6/ Evalaute the result 

In [103]:
# imports 
import numpy as np
np.random.seed(0)

# Scikit-learn
pass 

# Plotting 
pass 

### **Exercise 1:** Linear regression in Sklearn
* Use **`LinearRegression`** model from `sklearn.linear_model`


In [104]:
 # DATA

In [105]:
# Process function 
def fun(x, noise):
    return .6 *  x + (x ** .8) * noise

In [46]:
# Sample training data (simulated) 
n_samples = 20
noise_factor = 0.9
# features
X_train = np.sort(np.random.rand(n_samples))

# targets (references) 
noise_train = np.random.rand(n_samples) * noise_factor
y_train = fun(X_train, noise_train) 
X_train = X_train.reshape(-1, 1)

# Sample testing data from the same underlying function 
n_samples_test = 20
# testin gfeatures
X_test = np.sort(np.random.rand(n_samples_test))

# testing targets 
noise_test = np.random.rand(n_samples_test) * noise_factor
y_test = fun(X_test, noise_test)
X_test = X_test.reshape(-1, 1)

In [106]:
# Plot scatterplots (train and test data with different color), add legend and mark axess
pass

### Train linear regression model

In [107]:
# instantiate model
pass 
# fit model on tarining data 
pass 

In [109]:
# You can check the model parameters 
# model.fit_intercept
# model.coef_

In [110]:
# Evaluate model MSE on training data, use model prediction, print the result
pass 

In [111]:
# Evaluate model on testing data, use model prediction, print the result
pass 

In [115]:
# Plot the linear model with samples scatter plot, add underlying function (X_fun and y_fun)
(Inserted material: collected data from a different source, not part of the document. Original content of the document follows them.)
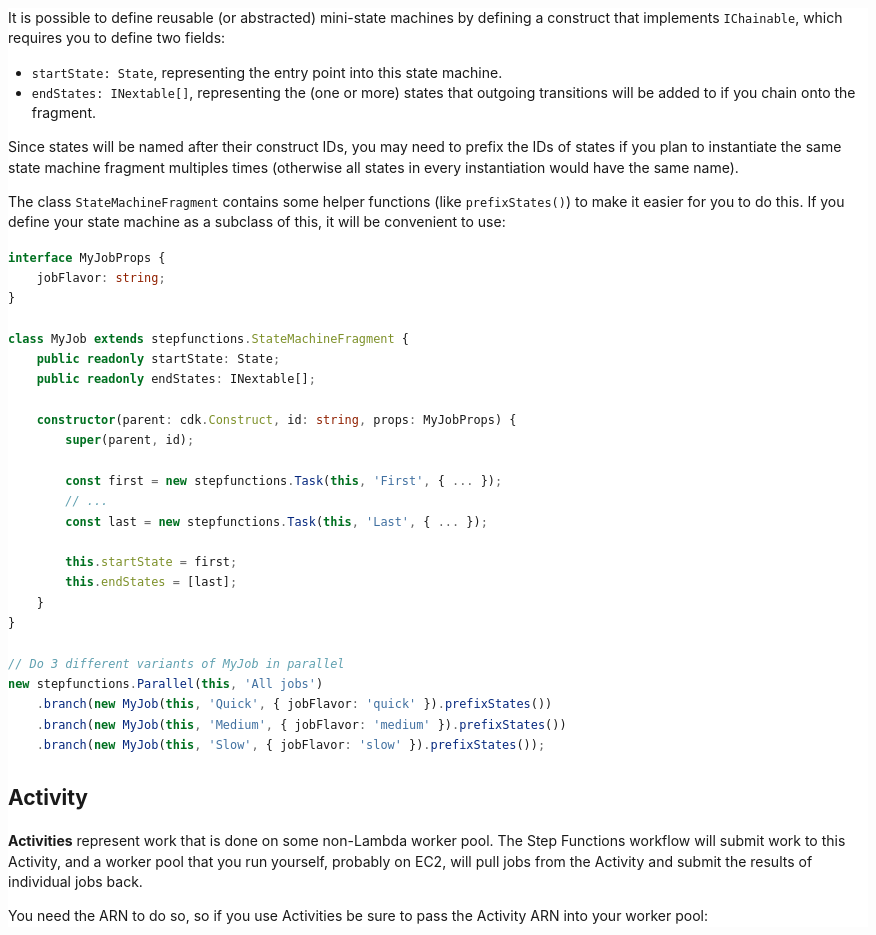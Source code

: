 It is possible to define reusable (or abstracted) mini-state machines by
defining a construct that implements `IChainable`, which requires you to define
two fields:

* `startState: State`, representing the entry point into this state machine.
* `endStates: INextable[]`, representing the (one or more) states that outgoing
  transitions will be added to if you chain onto the fragment.

Since states will be named after their construct IDs, you may need to prefix the
IDs of states if you plan to instantiate the same state machine fragment
multiples times (otherwise all states in every instantiation would have the same
name).

The class `StateMachineFragment` contains some helper functions (like
`prefixStates()`) to make it easier for you to do this. If you define your state
machine as a subclass of this, it will be convenient to use:

```ts
interface MyJobProps {
    jobFlavor: string;
}

class MyJob extends stepfunctions.StateMachineFragment {
    public readonly startState: State;
    public readonly endStates: INextable[];

    constructor(parent: cdk.Construct, id: string, props: MyJobProps) {
        super(parent, id);

        const first = new stepfunctions.Task(this, 'First', { ... });
        // ...
        const last = new stepfunctions.Task(this, 'Last', { ... });

        this.startState = first;
        this.endStates = [last];
    }
}

// Do 3 different variants of MyJob in parallel
new stepfunctions.Parallel(this, 'All jobs')
    .branch(new MyJob(this, 'Quick', { jobFlavor: 'quick' }).prefixStates())
    .branch(new MyJob(this, 'Medium', { jobFlavor: 'medium' }).prefixStates())
    .branch(new MyJob(this, 'Slow', { jobFlavor: 'slow' }).prefixStates());
```

## Activity

**Activities** represent work that is done on some non-Lambda worker pool. The
Step Functions workflow will submit work to this Activity, and a worker pool
that you run yourself, probably on EC2, will pull jobs from the Activity and
submit the results of individual jobs back.

You need the ARN to do so, so if you use Activities be sure to pass the Activity
ARN into your worker pool:
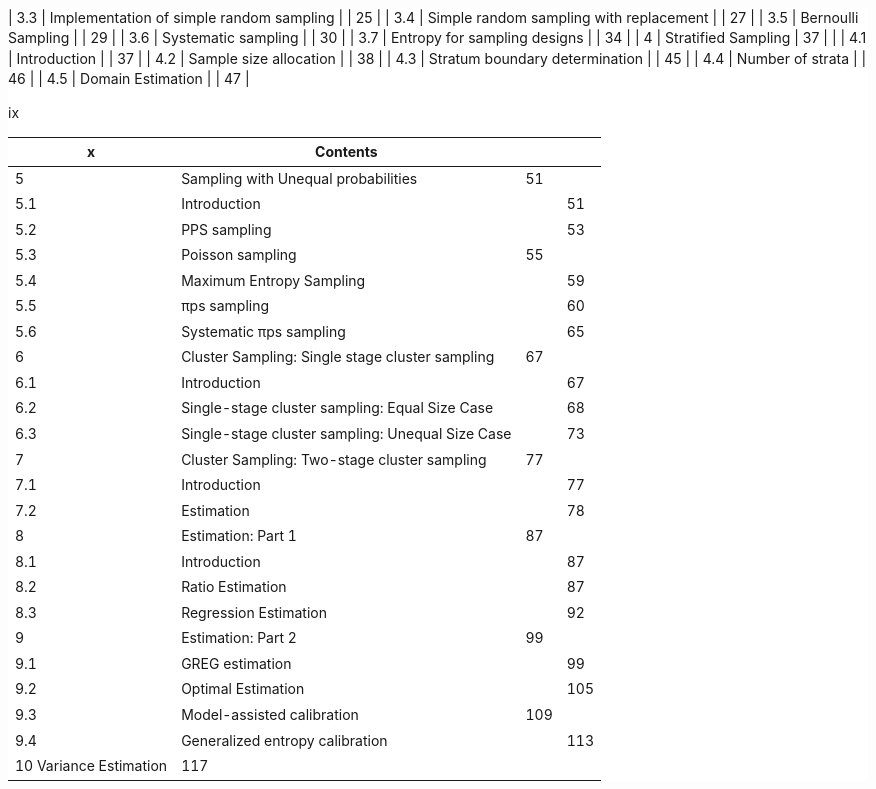 | 3.3       | Implementation of simple random sampling |    | 25 |
| 3.4       | Simple random sampling with replacement  |    | 27 |
| 3.5       | Bernoulli Sampling                       |    | 29 |
| 3.6       | Systematic sampling                      |    | 30 |
| 3.7       | Entropy for sampling designs             |    | 34 |
| 4         | Stratified Sampling                      | 37 |    |
| 4.1       | Introduction                             |    | 37 |
| 4.2       | Sample size allocation                   |    | 38 |
| 4.3       | Stratum boundary determination           |    | 45 |
| 4.4       | Number of strata                         |    | 46 |
| 4.5       | Domain Estimation                        |    | 47 |

ix

| x                                                  | Contents                                         |     |     |
|----------------------------------------------------|--------------------------------------------------|-----|-----|
| 5                                                  | Sampling with Unequal probabilities              | 51  |     |
| 5.1                                                | Introduction                                     |     | 51  |
| 5.2                                                | PPS sampling                                     |     | 53  |
| 5.3                                                | Poisson sampling                                 | 55  |     |
| 5.4                                                | Maximum Entropy Sampling                         |     | 59  |
| 5.5                                                | πps sampling                                     |     | 60  |
| 5.6                                                | Systematic πps sampling                          |     | 65  |
| 6                                                  | Cluster Sampling: Single stage cluster sampling  | 67  |     |
| 6.1                                                | Introduction                                     |     | 67  |
| 6.2                                                | Single-stage cluster sampling: Equal Size Case   |     | 68  |
| 6.3                                                | Single-stage cluster sampling: Unequal Size Case |     | 73  |
| 7                                                  | Cluster Sampling: Two-stage cluster sampling     | 77  |     |
| 7.1                                                | Introduction                                     |     | 77  |
| 7.2                                                | Estimation                                       |     | 78  |
| 8                                                  | Estimation: Part 1                               | 87  |     |
| 8.1                                                | Introduction                                     |     | 87  |
| 8.2                                                | Ratio Estimation                                 |     | 87  |
| 8.3                                                | Regression Estimation                            |     | 92  |
| 9                                                  | Estimation: Part 2                               | 99  |     |
| 9.1                                                | GREG estimation                                  |     | 99  |
| 9.2                                                | Optimal Estimation                               |     | 105 |
| 9.3                                                | Model-assisted calibration                       | 109 |     |
| 9.4                                                | Generalized entropy calibration                  |     | 113 |
| 10 Variance Estimation                             | 117                                              |     |     |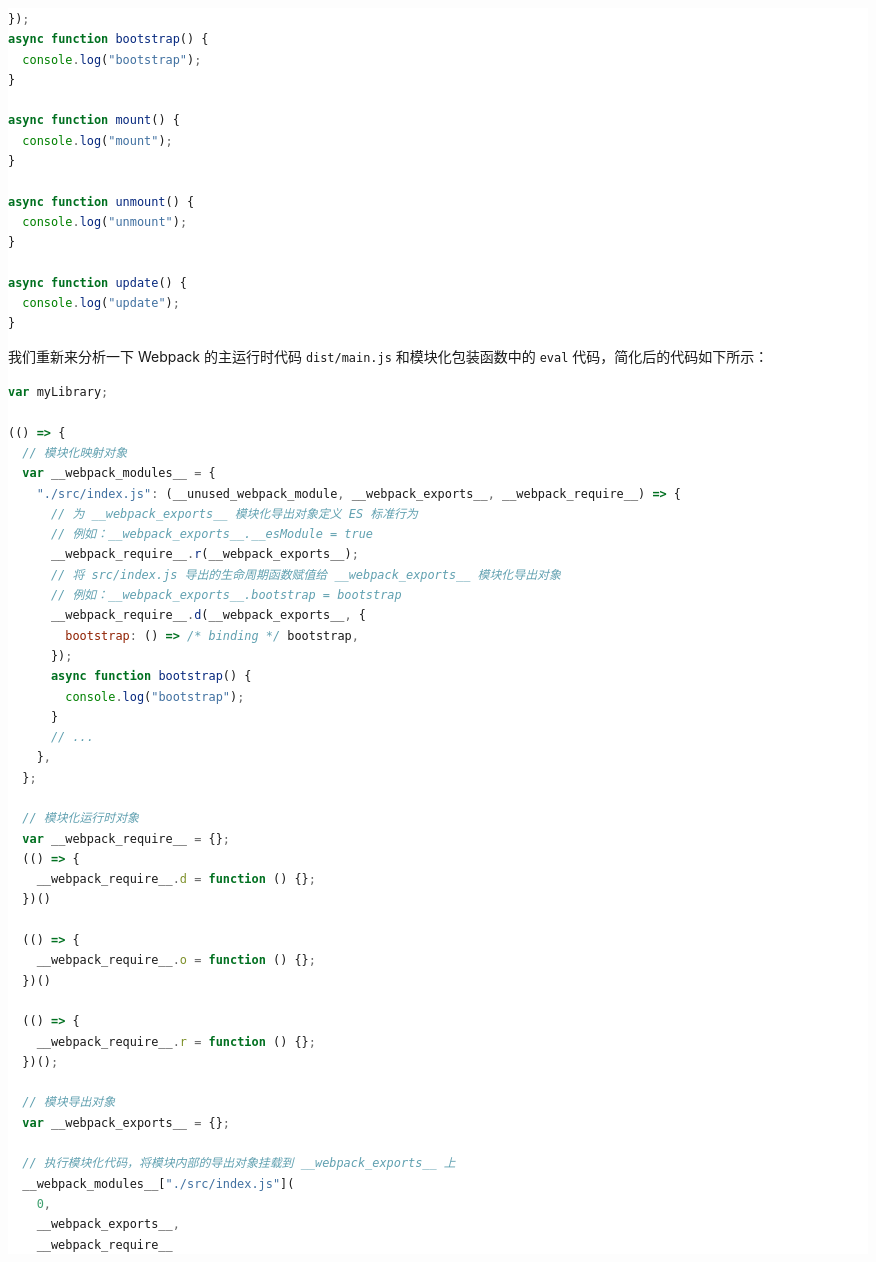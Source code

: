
 ``` javascript
});
async function bootstrap() {
  console.log("bootstrap");
}

async function mount() {
  console.log("mount");
}

async function unmount() {
  console.log("unmount");
}

async function update() {
  console.log("update");
}
```

我们重新来分析一下 Webpack 的主运行时代码 `dist/main.js` 和模块化包装函数中的 `eval` 代码，简化后的代码如下所示：

``` javascript
var myLibrary;

(() => {
  // 模块化映射对象
  var __webpack_modules__ = {
    "./src/index.js": (__unused_webpack_module, __webpack_exports__, __webpack_require__) => {
      // 为 __webpack_exports__ 模块化导出对象定义 ES 标准行为
      // 例如：__webpack_exports__.__esModule = true
      __webpack_require__.r(__webpack_exports__);
      // 将 src/index.js 导出的生命周期函数赋值给 __webpack_exports__ 模块化导出对象
      // 例如：__webpack_exports__.bootstrap = bootstrap
      __webpack_require__.d(__webpack_exports__, {
        bootstrap: () => /* binding */ bootstrap,
      });
      async function bootstrap() {
        console.log("bootstrap");
      }
      // ...
    },
  };

  // 模块化运行时对象
  var __webpack_require__ = {};
  (() => {
    __webpack_require__.d = function () {};
  })()
  
  (() => {
    __webpack_require__.o = function () {};
  })()
  
  (() => {
    __webpack_require__.r = function () {};
  })();

  // 模块导出对象
  var __webpack_exports__ = {};

  // 执行模块化代码，将模块内部的导出对象挂载到 __webpack_exports__ 上
  __webpack_modules__["./src/index.js"](
    0,
    __webpack_exports__,
    __webpack_require__
```
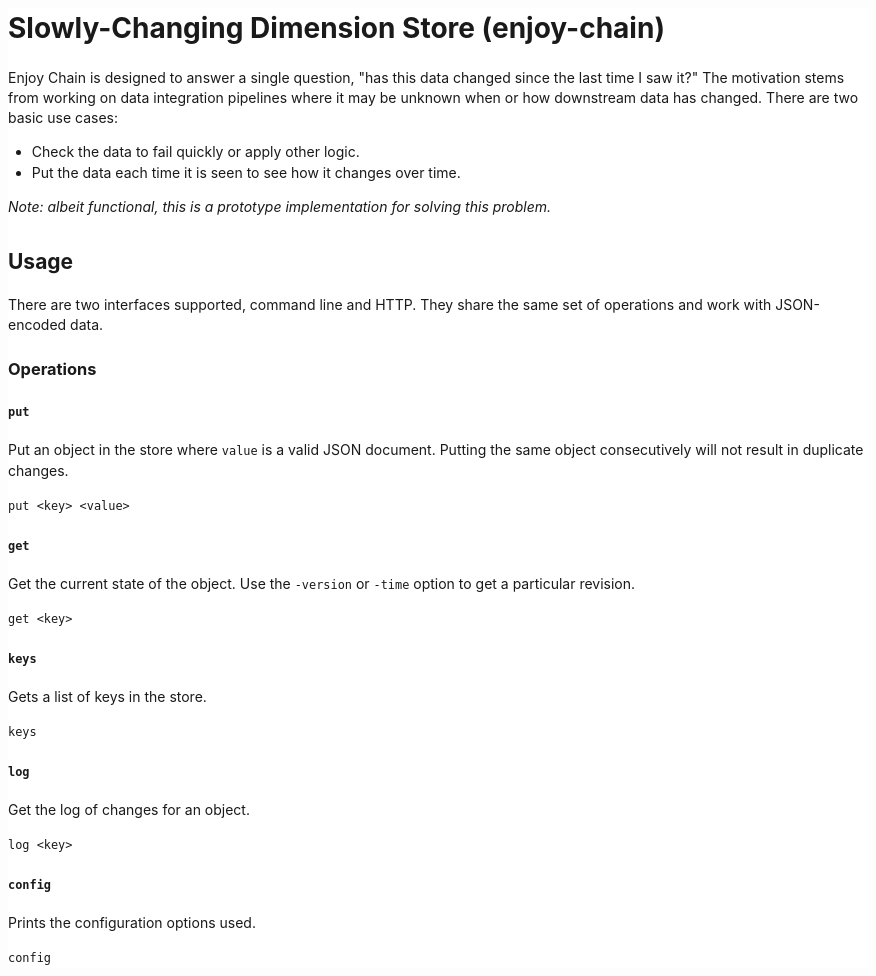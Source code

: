 # Slowly-Changing Dimension Store (enjoy-chain)

Enjoy Chain is designed to answer a single question, "has this data changed since the last time I saw it?" The motivation stems from working on data integration pipelines where it may be unknown when or how downstream data has changed. There are two basic use cases:

- Check the data to fail quickly or apply other logic.
- Put the data each time it is seen to see how it changes over time.

*Note: albeit functional, this is a prototype implementation for solving this problem.*

## Usage

There are two interfaces supported, command line and HTTP. They share the same set of operations and work with JSON-encoded data.

### Operations

#### `put`

Put an object in the store where `value` is a valid JSON document. Putting the same object consecutively will not result in duplicate changes.

```
put <key> <value>
```

#### `get`

Get the current state of the object. Use the `-version` or `-time` option to get a particular revision.

```
get <key>
```

#### `keys`

Gets a list of keys in the store.

```
keys
```

#### `log`

Get the log of changes for an object.

```
log <key>
```

#### `config`

Prints the configuration options used.

```
config
```
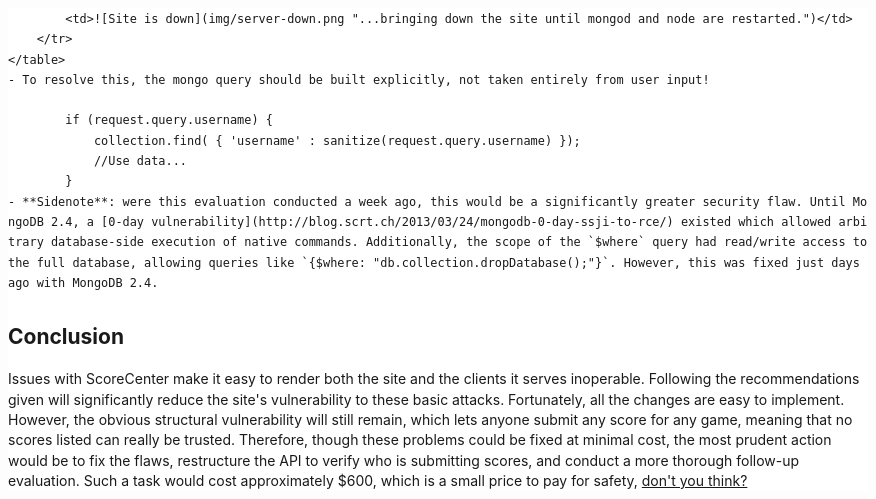 			<td>![Site is down](img/server-down.png "...bringing down the site until mongod and node are restarted.")</td>
		</tr>
	</table>
	- To resolve this, the mongo query should be built explicitly, not taken entirely from user input!

			if (request.query.username) {
				collection.find( { 'username' : sanitize(request.query.username) });
				//Use data...
			}
	- **Sidenote**: were this evaluation conducted a week ago, this would be a significantly greater security flaw. Until MongoDB 2.4, a [0-day vulnerability](http://blog.scrt.ch/2013/03/24/mongodb-0-day-ssji-to-rce/) existed which allowed arbitrary database-side execution of native commands. Additionally, the scope of the `$where` query had read/write access to the full database, allowing queries like `{$where: "db.collection.dropDatabase();"}`. However, this was fixed just days ago with MongoDB 2.4.

Conclusion
----------
Issues with ScoreCenter make it easy to render both the site and the clients it serves inoperable. Following the recommendations given will significantly reduce the site's vulnerability to these basic attacks. Fortunately, all the changes are easy to implement. However, the obvious structural vulnerability will still remain, which lets anyone submit any score for any game, meaning that no scores listed can really be trusted. Therefore, though these problems could be fixed at minimal cost, the most prudent action would be to fix the flaws, restructure the API to verify who is submitting scores, and conduct a more thorough follow-up evaluation. Such a task would cost approximately $600, which is a small price to pay for safety, [don't you think?](mailto:gabriel.joseph@tufts.edu)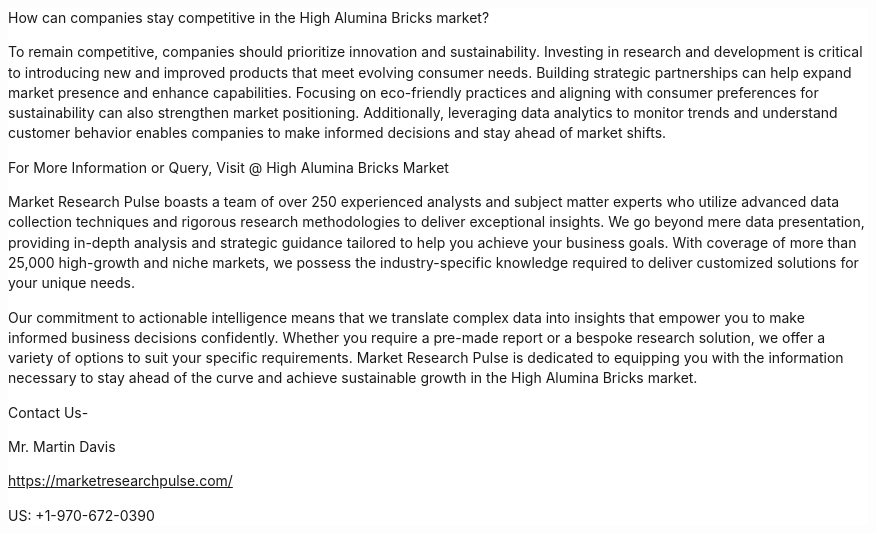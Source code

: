 How can companies stay competitive in the High Alumina Bricks market?

To remain competitive, companies should prioritize innovation and sustainability. Investing in research and development is critical to introducing new and improved products that meet evolving consumer needs. Building strategic partnerships can help expand market presence and enhance capabilities. Focusing on eco-friendly practices and aligning with consumer preferences for sustainability can also strengthen market positioning. Additionally, leveraging data analytics to monitor trends and understand customer behavior enables companies to make informed decisions and stay ahead of market shifts.

For More Information or Query, Visit @ High Alumina Bricks Market

Market Research Pulse boasts a team of over 250 experienced analysts and subject matter experts who utilize advanced data collection techniques and rigorous research methodologies to deliver exceptional insights. We go beyond mere data presentation, providing in-depth analysis and strategic guidance tailored to help you achieve your business goals. With coverage of more than 25,000 high-growth and niche markets, we possess the industry-specific knowledge required to deliver customized solutions for your unique needs.

Our commitment to actionable intelligence means that we translate complex data into insights that empower you to make informed business decisions confidently. Whether you require a pre-made report or a bespoke research solution, we offer a variety of options to suit your specific requirements. Market Research Pulse is dedicated to equipping you with the information necessary to stay ahead of the curve and achieve sustainable growth in the High Alumina Bricks market.

Contact Us-

Mr. Martin Davis

https://marketresearchpulse.com/

US: +1-970-672-0390
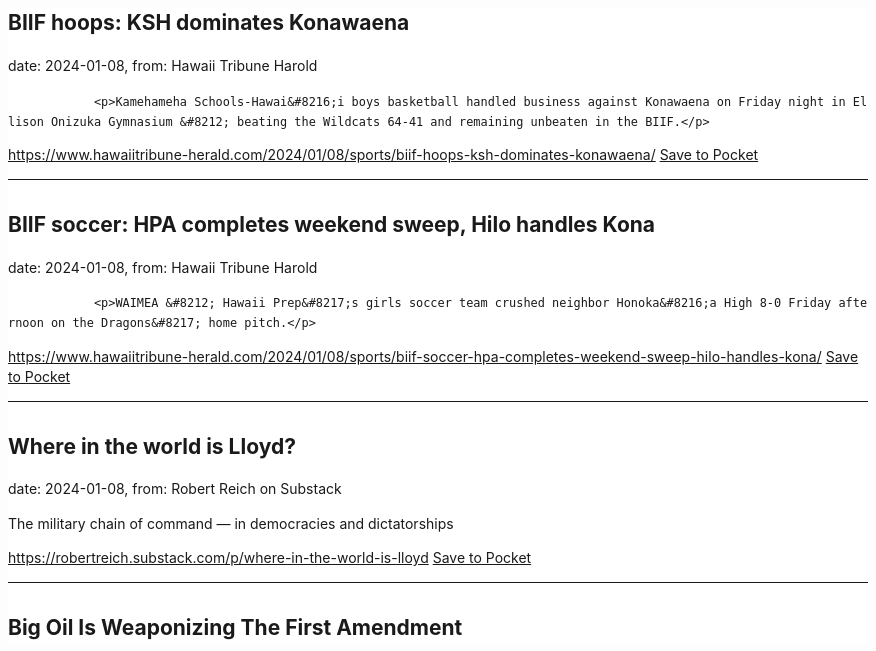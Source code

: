 
## BIIF hoops: KSH dominates Konawaena

date: 2024-01-08, from: Hawaii Tribune Harold


				<p>Kamehameha Schools-Hawai&#8216;i boys basketball handled business against Konawaena on Friday night in Ellison Onizuka Gymnasium &#8212; beating the Wildcats 64-41 and remaining unbeaten in the BIIF.</p>
			

<span class="feed-item-link">
<a href="https://www.hawaiitribune-herald.com/2024/01/08/sports/biif-hoops-ksh-dominates-konawaena/">https://www.hawaiitribune-herald.com/2024/01/08/sports/biif-hoops-ksh-dominates-konawaena/</a> <a href="https://getpocket.com/save" class="pocket-btn" data-lang="en" data-save-url="https://www.hawaiitribune-herald.com/2024/01/08/sports/biif-hoops-ksh-dominates-konawaena/">Save to Pocket</a>
</span>

---

## BIIF soccer: HPA completes weekend sweep, Hilo handles Kona

date: 2024-01-08, from: Hawaii Tribune Harold


				<p>WAIMEA &#8212; Hawaii Prep&#8217;s girls soccer team crushed neighbor Honoka&#8216;a High 8-0 Friday afternoon on the Dragons&#8217; home pitch.</p>
			

<span class="feed-item-link">
<a href="https://www.hawaiitribune-herald.com/2024/01/08/sports/biif-soccer-hpa-completes-weekend-sweep-hilo-handles-kona/">https://www.hawaiitribune-herald.com/2024/01/08/sports/biif-soccer-hpa-completes-weekend-sweep-hilo-handles-kona/</a> <a href="https://getpocket.com/save" class="pocket-btn" data-lang="en" data-save-url="https://www.hawaiitribune-herald.com/2024/01/08/sports/biif-soccer-hpa-completes-weekend-sweep-hilo-handles-kona/">Save to Pocket</a>
</span>

---

## Where in the world is Lloyd?

date: 2024-01-08, from: Robert Reich on Substack

The military chain of command &#8212; in democracies and dictatorships

<span class="feed-item-link">
<a href="https://robertreich.substack.com/p/where-in-the-world-is-lloyd">https://robertreich.substack.com/p/where-in-the-world-is-lloyd</a> <a href="https://getpocket.com/save" class="pocket-btn" data-lang="en" data-save-url="https://robertreich.substack.com/p/where-in-the-world-is-lloyd">Save to Pocket</a>
</span>

---

##  Big Oil Is Weaponizing The First Amendment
X_fun = np.linspace(0, 1, 100)
noise_fun = np.ones(100) / 2. * noise_factor
y_fun = fun(X_fun, noise_fun)
# plt.plot(X_fun, y_fun, color="k",  label="Underlying function")

pass 

### **Exercise 2:** Non-linear (polynomial) regression in Sklearn

* Use **`LinearRegression`** model from `sklearn.linear_model`. 
* Transform the input features by **`PolynomialFeatures`** from `sklearn.preprocessing`. Use `fit_transform` method. 


In [116]:
# Sample data
def fun(x, noise):
    return .6 * np.sin(x*6) + x + (x ** .8) * noise

In [117]:
# Sample training data (simulated) 
n_samples = 20
noise_factor = 0.7
# features
X_train = np.sort(np.random.rand(n_samples))

# targets (references) 
noise_train = np.random.rand(n_samples) * noise_factor
y_train = fun(X_train, noise_train) 
X_train = X_train.reshape(-1, 1)

# Sample testing data from the same underlying function 
n_samples_test = 20
# testin gfeatures
X_test = np.sort(np.random.rand(n_samples_test))

# testing targets 
noise_test = np.random.rand(n_samples_test) * noise_factor
y_test = fun(X_test, noise_test)
X_test = X_test.reshape(-1, 1)

In [118]:
# Plot scatterplot (train and test data with different color), add legend 
pass 

In [119]:
# Transform input data to polynomials
degree = 10
# instantiate
pass 
# fit_transform
pass 

In [120]:
# instantiate linear regression model 
pass 
# fit the model 
pass 

In [121]:
# Evaluate: predict (use the polynomial transform data!) for model evaluation
pass

In [122]:
# Evaluate the model on test subset
pass

In [123]:
# Plot the input data together with the model and underlying function 

# Model data
X_plot = np.linspace(0, 1, 100)
plot_polynomial_features = poly.fit_transform(X_plot.reshape(-1, 1))
y_plot = linear_regression.predict(plot_polynomial_features)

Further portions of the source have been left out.